Secure Label Studio
Label Studio provides many ways to secure access to your data and your deployment architecture.
All application component interactions are encrypted using the TLS protocol.
Label Studio establishes secure connections to the web application by enforcing HTTPS and secured cookies.
If you’re running the open source version in production, restrict access to the Label Studio server.
Restrict access to the server itself by opening only the required ports on the server.
Secure user access to Label Studio to protect data integrity and allow changes to be performed only by those with access to the system.
Each user must create an account with a password of at least 8 characters, allowing you to track who has access to Label Studio and which actions they perform.
You can restrict signup to only those with a link to the signup page, and the invitation link to the signup page can be reset. See Set up user accounts for Label Studio for more.
Access to the REST API is restricted by user role and requires an access token that is specific to a user account.
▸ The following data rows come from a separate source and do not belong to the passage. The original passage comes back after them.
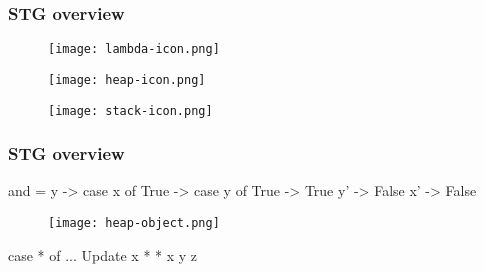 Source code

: \documentclass[bigger,aspectratio=169]{beamer}
\begin{document}
\begin{frame}[fragile]
\frametitle{STG overview}
\begin{center}

	\begin{minipage}{0.25\textwidth}
		\begin{figure}
			\texttt{[image: lambda-icon.png]}
		\end{figure}
	\end{minipage}
	\hfill
	\begin{minipage}{0.30\textwidth}
		\begin{figure}
			\texttt{[image: heap-icon.png]}
		\end{figure}
	\end{minipage}
	\hfill
	\begin{minipage}{0.30\textwidth}
		\begin{figure}
			\texttt{[image: stack-icon.png]}
		\end{figure}
	\end{minipage}

\end{center}
\end{frame}

\begin{frame}[fragile]
\frametitle{STG overview}
\begin{center}

	\begin{minipage}{0.30\textwidth}
		\vspace{-3cm}
		\begin{haskellcode}
			and = \x y -> case x of
			 True -> case y of
			  True -> True
			   y' -> False
			 x' -> False
		\end{haskellcode}
	\end{minipage}
	\hfill
	\begin{minipage}{0.30\textwidth}
		\vspace{0.75cm}
		\begin{figure}
			\texttt{[image: heap-object.png]}
		\end{figure}
	\end{minipage}
	\hfill
	\begin{minipage}{0.30\textwidth}
		\vspace{5cm}
		\begin{haskellcode}
			case * of {...}
			Update x *
			* x y z
		\end{haskellcode}
	\end{minipage}

\end{center}
\end{frame}
\end{document}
Access tokens can be reset at any time from the Label Studio UI or using the API.
When deploying Label Studio into a production environment, set the
SSRF_PROTECTION_ENABLED environment variable to
This variable is disabled by default to support users who are working with data in their local environments. However, it should be enabled in production usage.
Data in Label Studio is stored in one or two places, depending on your deployment configuration.
- Project settings and configuration details are stored in Label Studio’s internal database.
- Input data (texts, images, audio files) is hosted by external data storage and provided to the Label Studio by using URI links. The data is not stored in Label Studio directly, the content is retrieved client-side only.
- Project annotations are stored in the internal database, and optionally can be stored in a local file directory, a Redis database, or cloud storage buckets on Amazon Web Services (AWS), Google Cloud Platform (GCP), or Microsoft Azure.
Label Studio does not permit direct access to the internal databases from the app to prevent SQL injection attacks and other data exfiltration attempts.
Instead, the app uses URIs to access the data stored in the database. These URIs can only be accessed by the Label Studio labeling interface and API because the requests to retrieve the data using those URIs are verified and proxied by Basic Authentication headers.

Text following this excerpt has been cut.